Existence at Putney seemed to Priam Farll to approach the Utopian. It seemed to breathe of romance—the romance of common sense and kindliness and simplicity. It made his own existence to that day appear a futile and unhappy striving after the impossible. Art? What was it? What did it lead to? He was sick of art, and sick of all the forms of activity to which he had hitherto been accustomed and which he had mistaken for life itself.
One little home, fixed and stable, rendered foolish the whole concourse of European hotels.
“I suppose you won’t be staying here long,” demanded Mrs. Challice.
“Oh no!” he said. “I shall decide something.”
“Shall you take another place?” she inquired.
“Another place?”
“Yes.” Her smile was excessively persuasive and inviting.
“I don’t know,” he said diffidently.
“You must have put a good bit by,” she said, still with the same smile. “Or perhaps you haven’t. Saving’s a matter of chance. That’s what I always do say. It just depends how you begin. It’s a habit. I’d never really blame anybody for not saving. And men——!” She seemed to wish to indicate that men were specially to be excused if they did not save.

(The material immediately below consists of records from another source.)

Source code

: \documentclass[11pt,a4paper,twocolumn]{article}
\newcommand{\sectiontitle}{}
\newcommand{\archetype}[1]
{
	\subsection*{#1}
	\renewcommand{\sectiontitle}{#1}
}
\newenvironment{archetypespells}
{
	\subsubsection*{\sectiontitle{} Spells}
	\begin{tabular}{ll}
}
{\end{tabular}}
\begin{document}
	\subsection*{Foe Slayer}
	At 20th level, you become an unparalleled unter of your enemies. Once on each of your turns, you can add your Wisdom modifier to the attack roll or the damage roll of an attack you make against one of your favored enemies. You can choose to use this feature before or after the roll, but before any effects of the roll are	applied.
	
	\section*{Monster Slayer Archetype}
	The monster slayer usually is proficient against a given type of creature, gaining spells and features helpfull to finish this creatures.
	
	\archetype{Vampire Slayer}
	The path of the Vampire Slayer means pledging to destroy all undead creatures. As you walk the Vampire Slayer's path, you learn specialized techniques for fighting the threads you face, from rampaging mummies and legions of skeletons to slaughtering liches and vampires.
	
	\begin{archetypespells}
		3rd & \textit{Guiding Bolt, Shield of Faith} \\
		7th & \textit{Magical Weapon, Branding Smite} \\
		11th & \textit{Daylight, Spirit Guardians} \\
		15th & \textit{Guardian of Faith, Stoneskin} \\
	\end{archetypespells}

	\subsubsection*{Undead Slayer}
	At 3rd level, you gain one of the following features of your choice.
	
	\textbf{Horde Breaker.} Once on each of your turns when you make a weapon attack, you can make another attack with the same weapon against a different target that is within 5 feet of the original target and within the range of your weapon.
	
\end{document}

She had a large mind: that was sure. She understood—things, and human nature in particular. She was not one of those creatures that a man meets with sometimes—creatures who are for ever on the watch to pounce, and who are incapable of making allowances for any male frailty—smooth, smiling creatures, with thin lips, hair a little scanty at the front, and a quietly omniscient ‘don’t-tell-me’ tone. Mrs. Alice Challice had a mouth as wide as her ideas, and a full underlip. She was a woman who, as it were, ran out to meet you when you started to cross the dangerous roadway which separates the two sexes. She comprehended because she wanted to comprehend. And when she could not comprehend she would deceive herself that she did: which amounts to the equivalent.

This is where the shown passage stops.